Assuming that the 1991 amendment to ORS 199.487(2) could mean what respondents understand it to mean, if it were read in isolation, it cannot be understood to have that meaning when the statutory context is taken into account.   ORS 199.487(2) does not purport to establish substantive requirements for annexation proposals or petitions, or to establish territorial limits on the property that may ultimately be annexed, or to make the territorial scope of a proposal or petition separable from that of the consummated annexation.   Rather, ORS 199.487(2) expressly incorporates four other statutes-ORS 198.855, ORS 199.490(2), ORS 222.125 and, the applicable statute here, ORS 222.170-that do govern those matters under the various circumstances to which they pertain.   None of the four statutes contemplates the type of fundamental territorial deviation between the annexation petition or proposal and the consummated annexation that respondents ascribe to ORS 199.487(2);  indeed, three of the four provide for the proclamation of the annexation as the culmination of the same process by which it is proposed.2

More importantly, three of the four statutes, including ORS 222.170, expressly provide for the annexation of more properties than those whose owners consent to the annexation.3  Indeed, the sine qua non of the statutes is to allow annexations without elections in circumstances where consent is obtained from specified majorities of the property  or persons in the area to be annexed.   Respondents' understanding that ORS 199.487(2) makes universal consent within the affected territory a condition precedent to annexation would put it in conflict with the basic operating prerequisites of the four statutes that it incorporates.   Contrary to that understanding, we interpret ORS 199.487(2) to mean that the consents obtained pursuant to ORS 222.115 may count toward the majorities required by ORS 222.170 and the other incorporated statutes, and the phrase “for properties whose owners have signed such consents” to mean the properties upon whose consent or at whose instance 4 the annexation petitions or proposals are formulated.   The phrase does not limit the territory that may be annexed to the specific properties for which consents have been given.

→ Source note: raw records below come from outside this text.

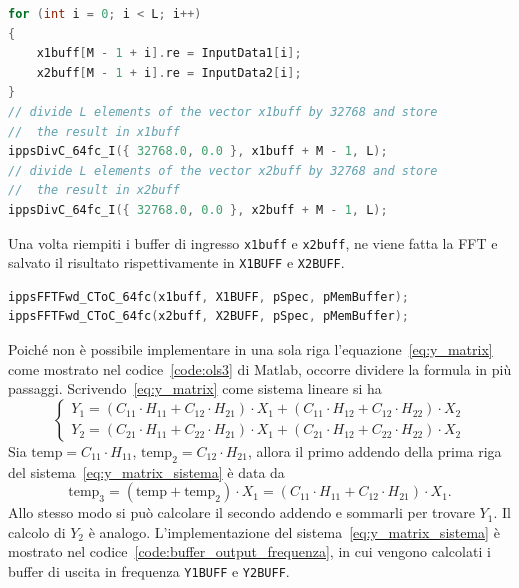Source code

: \documentclass[12pt,a4paper,titlepage]{article}
\begin{document}
\begin{lstlisting}[language=cpp, label=code:buffer_C, caption = Creazione dei buffer di ingresso e normalizzazione, breaklines = false, captionpos = b]
for (int i = 0; i < L; i++)
{
	x1buff[M - 1 + i].re = InputData1[i];
	x2buff[M - 1 + i].re = InputData2[i];
}
// divide L elements of the vector x1buff by 32768 and store
//	the result in x1buff
ippsDivC_64fc_I({ 32768.0, 0.0 }, x1buff + M - 1, L);
// divide L elements of the vector x2buff by 32768 and store 
//	the result in x2buff
ippsDivC_64fc_I({ 32768.0, 0.0 }, x2buff + M - 1, L);
\end{lstlisting}
Una volta riempiti i buffer di ingresso \texttt{x1buff} e \texttt{x2buff}, ne viene fatta la FFT e salvato il risultato rispettivamente in \texttt{X1BUFF} e \texttt{X2BUFF}.
\begin{lstlisting}[language=cpp, label=code:FFT_buffer, caption = FFT dei buffer di ingresso, breaklines = false, captionpos = b]
ippsFFTFwd_CToC_64fc(x1buff, X1BUFF, pSpec, pMemBuffer);
ippsFFTFwd_CToC_64fc(x2buff, X2BUFF, pSpec, pMemBuffer);
\end{lstlisting}
Poiché non è possibile implementare in una sola riga l'equazione~\eqref{eq:y_matrix} come mostrato nel codice~\ref{code:ols3} di Matlab, occorre dividere la formula in più passaggi. Scrivendo~\eqref{eq:y_matrix} come sistema lineare si ha
\begin{equation}\label{eq:y_matrix_sistema}
\begin{cases}
Y_1 = \left( C_{11} \cdot H_{11} +  C_{12} \cdot H_{21} \right) \cdot X_1 + \left( C_{11} \cdot H_{12} +  C_{12} \cdot H_{22} \right) \cdot X_2\\
Y_2 = \left( C_{21} \cdot H_{11} +  C_{22} \cdot H_{21} \right) \cdot X_1 + \left( C_{21} \cdot H_{12} +  C_{22} \cdot H_{22} \right) \cdot X_2
\end{cases}
\end{equation}
Sia $\text{temp} = C_{11} \cdot H_{11}$, $\text{temp}_2 = C_{12} \cdot H_{21}$, allora il primo addendo della prima riga del sistema~\eqref{eq:y_matrix_sistema} è data da
\begin{equation*}
\text{temp}_3 = \left( \text{temp} +  \text{temp}_2 \right) \cdot X_1 = \left( C_{11} \cdot H_{11} +  C_{12} \cdot H_{21} \right) \cdot X_1.
\end{equation*} 
Allo stesso modo si può calcolare il secondo addendo e sommarli per trovare $Y_1$. Il calcolo di $Y_2$ è analogo. L'implementazione del sistema~\eqref{eq:y_matrix_sistema} è mostrato nel codice~\ref{code:buffer_output_frequenza}, in cui vengono calcolati i buffer di uscita in frequenza \texttt{Y1BUFF} e \texttt{Y2BUFF}.
\end{document}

 In their remaining assignment, respondents argue that LUBA erred in concluding that the city was not required to present an annexation plan to those persons whose consent was obtained in exchange for municipal services, as distinct from property owners or others whose consents were sought pursuant to ORS 222.170.   LUBA explained:

“[S]ome distinctions may be made between the requirements for petitions for annexation, consents to annexation obtained pursuant to ORS 222.170 and consents to annexation contained within contracts for service.   In the first two cases, the persons consenting to the annexation are consenting based on the particular circumstances of the annexation, and whether the annexation serves their interests.   In these cases, an annexation plan, which at the very least describes the boundaries of the area proposed to be annexed, must be provided to persons from whom consent is sought.  Skourtes, 250 Or. at 541, 444 P.2d 22.

“The latter situation is a contract where the consent for annexation is consideration for the provision of a service that otherwise would not be made available to the property.   Further, because the contracts are executed and services provided years, perhaps decades before annexation occurs, the scope of the ‘consent’ obtained is not specific to any particular annexation, but is a general consent to be annexed regardless of what other property is also annexed.   Thus, no  particular annexation plan must be provided prior to signing a contract for service that includes a consent for annexation.”

Respondents rely on Skourtes, and argue that it does not support the distinction LUBA made or make any “exception for consents sought in the context of a contract” for municipal services.   Respondents contend further that, before the 1991 Act was adopted, “Oregon law recognized no * * * form of consent” other than the kind contemplated by ORS 222.170, that that was true whether or not the consents were given in exchange for city services, and the “holding in Skourtes should apply with equal force.”

In our view, respondents are partly right and partly wrong.  Skourtes held that, under ORS 222.170, as it then read, there is an “implied” requirement that certain information be disclosed to persons whom a governmental body asks to consent to an annexation.   It is important to emphasize that, notwithstanding its apparent moorings in policy considerations, the Skourtes opinion at least purports to be an exercise in statutory construction-specifically, of ORS 222.170.   However, several years after Skourtes was decided, ORS 222.175 was enacted by the legislature.   Or Laws 1985, ch 702, § 21.   It now prescribes the “annexation plan” information that must be imparted to persons whose consents to an annexation are sought.   Whether or not that statute does anything more or less than codify Skourtes, it supersedes the Supreme Court's decision;  ORS 222.175 creates express statutory requirements that are akin to those that the court in Skourtes held were implicit in ORS 222.170.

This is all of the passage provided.